__INSTRUCTIONS FOR THE TASK__: Look through the material below. Copy each line that contains the string "themselves".

__EXTRACTED INFORMATION__:
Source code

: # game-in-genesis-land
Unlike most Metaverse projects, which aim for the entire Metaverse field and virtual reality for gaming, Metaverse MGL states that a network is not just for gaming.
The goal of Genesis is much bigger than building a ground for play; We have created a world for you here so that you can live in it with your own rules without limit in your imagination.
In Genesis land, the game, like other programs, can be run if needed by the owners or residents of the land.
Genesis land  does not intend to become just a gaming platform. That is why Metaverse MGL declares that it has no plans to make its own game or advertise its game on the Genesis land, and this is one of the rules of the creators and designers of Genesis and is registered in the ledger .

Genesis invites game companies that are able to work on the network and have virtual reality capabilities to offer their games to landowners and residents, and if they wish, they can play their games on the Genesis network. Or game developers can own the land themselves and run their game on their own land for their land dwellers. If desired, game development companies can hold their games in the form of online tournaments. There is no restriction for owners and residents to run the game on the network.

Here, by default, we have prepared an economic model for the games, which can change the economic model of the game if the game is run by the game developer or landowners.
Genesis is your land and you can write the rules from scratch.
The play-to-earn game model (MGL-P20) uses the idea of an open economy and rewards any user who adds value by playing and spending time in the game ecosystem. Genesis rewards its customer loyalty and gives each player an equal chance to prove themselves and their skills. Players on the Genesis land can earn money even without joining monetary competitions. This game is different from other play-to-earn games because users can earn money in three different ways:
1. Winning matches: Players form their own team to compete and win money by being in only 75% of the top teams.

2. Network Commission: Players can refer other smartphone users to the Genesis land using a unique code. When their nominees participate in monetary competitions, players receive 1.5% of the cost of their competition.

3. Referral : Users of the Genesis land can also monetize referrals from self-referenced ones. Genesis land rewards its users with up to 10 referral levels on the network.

__OUTPUT OF THE EXERCISE__:
Genesis invites game companies that are able to work on the network and have virtual reality capabilities to offer their games to landowners and residents, and if they wish, they can play their games on the Genesis network. Or game developers can own the land themselves and run their game on their own land for their land dwellers. If desired, game development companies can hold their games in the form of online tournaments. There is no restriction for owners and residents to run the game on the network.
The play-to-earn game model (MGL-P20) uses the idea of an open economy and rewards any user who adds value by playing and spending time in the game ecosystem. Genesis rewards its customer loyalty and gives each player an equal chance to prove themselves and their skills. Players on the Genesis land can earn money even without joining monetary competitions. This game is different from other play-to-earn games because users can earn money in three different ways:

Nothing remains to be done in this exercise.